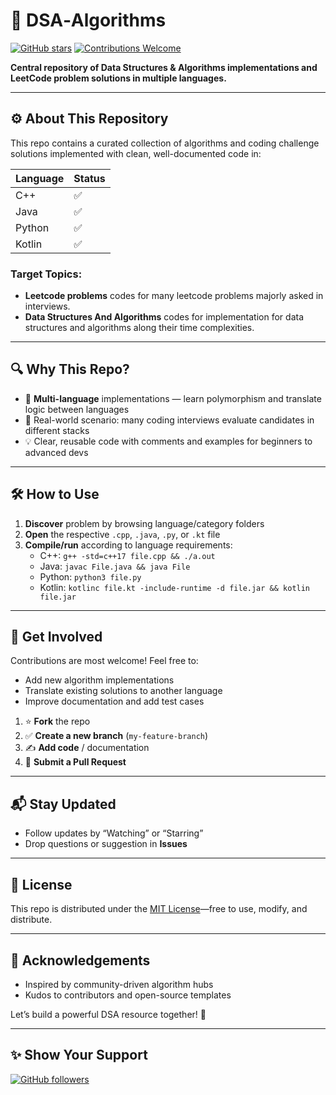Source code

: # 🧠 DSA‑Algorithms

[![GitHub stars](https://img.shields.io/github/stars/ShabdVasudeva/DSA-Algorithms?style=social)](https://github.com/ShabdVasudeva/DSA-Algorithms/stargazers) [![Contributions Welcome](https://img.shields.io/badge/contributions-welcome-brightgreen.svg)](https://github.com/ShabdVasudeva/DSA-Algorithms/issues)

**Central repository of Data Structures & Algorithms implementations and LeetCode problem solutions in multiple languages.**

---

## ⚙️ About This Repository

This repo contains a curated collection of algorithms and coding challenge solutions implemented with clean, well-documented code in:

| Language   | Status |
|------------|--------|
| C++        | ✅     |
| Java       | ✅     |
| Python     | ✅     |
| Kotlin     | ✅     |

### Target Topics:
- **Leetcode problems** codes for many leetcode problems majorly asked in interviews.
- **Data Structures And Algorithms** codes for implementation for data structures and algorithms along their time complexities.

---

## 🔍 Why This Repo?

- 🧩 **Multi-language** implementations — learn polymorphism and translate logic between languages
- 🔄 Real-world scenario: many coding interviews evaluate candidates in different stacks
- 💡 Clear, reusable code with comments and examples for beginners to advanced devs

---

## 🛠 How to Use

1. **Discover** problem by browsing language/category folders  
2. **Open** the respective `.cpp`, `.java`, `.py`, or `.kt` file  
3. **Compile/run** according to language requirements:
   - C++: `g++ -std=c++17 file.cpp && ./a.out`
   - Java: `javac File.java && java File`
   - Python: `python3 file.py`
   - Kotlin: `kotlinc file.kt -include-runtime -d file.jar && kotlin file.jar`

---

## 🚀 Get Involved

Contributions are most welcome! Feel free to:
- Add new algorithm implementations  
- Translate existing solutions to another language  
- Improve documentation and add test cases

1. ⭐ **Fork** the repo  
2. ✅ **Create a new branch** (`my-feature-branch`)  
3. ✍️ **Add code** / documentation  
4. 🔀 **Submit a Pull Request**

---

## 📬 Stay Updated

- Follow updates by “Watching” or “Starring”  
- Drop questions or suggestion in **Issues**

---

## 📜 License

This repo is distributed under the [MIT License](LICENSE)—free to use, modify, and distribute.

---

## 🙏 Acknowledgements

- Inspired by community-driven algorithm hubs  
- Kudos to contributors and open-source templates

Let’s build a powerful DSA resource together! 💪

---

## ✨ Show Your Support

[![GitHub followers](https://img.shields.io/github/followers/ShabdVasudeva?style=social)](https://github.com/ShabdVasudeva)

+===+

What is needed: The entries above should be retyped word for word, with all pictures omitted.

Result of the task:
Source code

: # 🧠 DSA‑Algorithms

[![GitHub stars](https://img.shields.io/github/stars/ShabdVasudeva/DSA-Algorithms?style=social)](https://github.com/ShabdVasudeva/DSA-Algorithms/stargazers) [![Contributions Welcome](https://img.shields.io/badge/contributions-welcome-brightgreen.svg)](https://github.com/ShabdVasudeva/DSA-Algorithms/issues)

**Central repository of Data Structures & Algorithms implementations and LeetCode problem solutions in multiple languages.**

---

## ⚙️ About This Repository

This repo contains a curated collection of algorithms and coding challenge solutions implemented with clean, well-documented code in:

| Language   | Status |
|------------|--------|
| C++        | ✅     |
| Java       | ✅     |
| Python     | ✅     |
| Kotlin     | ✅     |

### Target Topics:
- **Leetcode problems** codes for many leetcode problems majorly asked in interviews.
- **Data Structures And Algorithms** codes for implementation for data structures and algorithms along their time complexities.

---

## 🔍 Why This Repo?

- 🧩 **Multi-language** implementations — learn polymorphism and translate logic between languages
- 🔄 Real-world scenario: many coding interviews evaluate candidates in different stacks
- 💡 Clear, reusable code with comments and examples for beginners to advanced devs

---

## 🛠 How to Use

1. **Discover** problem by browsing language/category folders  
2. **Open** the respective `.cpp`, `.java`, `.py`, or `.kt` file  
3. **Compile/run** according to language requirements:
   - C++: `g++ -std=c++17 file.cpp && ./a.out`
   - Java: `javac File.java && java File`
   - Python: `python3 file.py`
   - Kotlin: `kotlinc file.kt -include-runtime -d file.jar && kotlin file.jar`

---

## 🚀 Get Involved

Contributions are most welcome! Feel free to:
- Add new algorithm implementations  
- Translate existing solutions to another language  
- Improve documentation and add test cases

1. ⭐ **Fork** the repo  
2. ✅ **Create a new branch** (`my-feature-branch`)  
3. ✍️ **Add code** / documentation  
4. 🔀 **Submit a Pull Request**

---

## 📬 Stay Updated

- Follow updates by “Watching” or “Starring”  
- Drop questions or suggestion in **Issues**

---

## 📜 License

This repo is distributed under the [MIT License](LICENSE)—free to use, modify, and distribute.

---

## 🙏 Acknowledgements

- Inspired by community-driven algorithm hubs  
- Kudos to contributors and open-source templates

Let’s build a powerful DSA resource together! 💪

---

## ✨ Show Your Support

[![GitHub followers](https://img.shields.io/github/followers/ShabdVasudeva?style=social)](https://github.com/ShabdVasudeva)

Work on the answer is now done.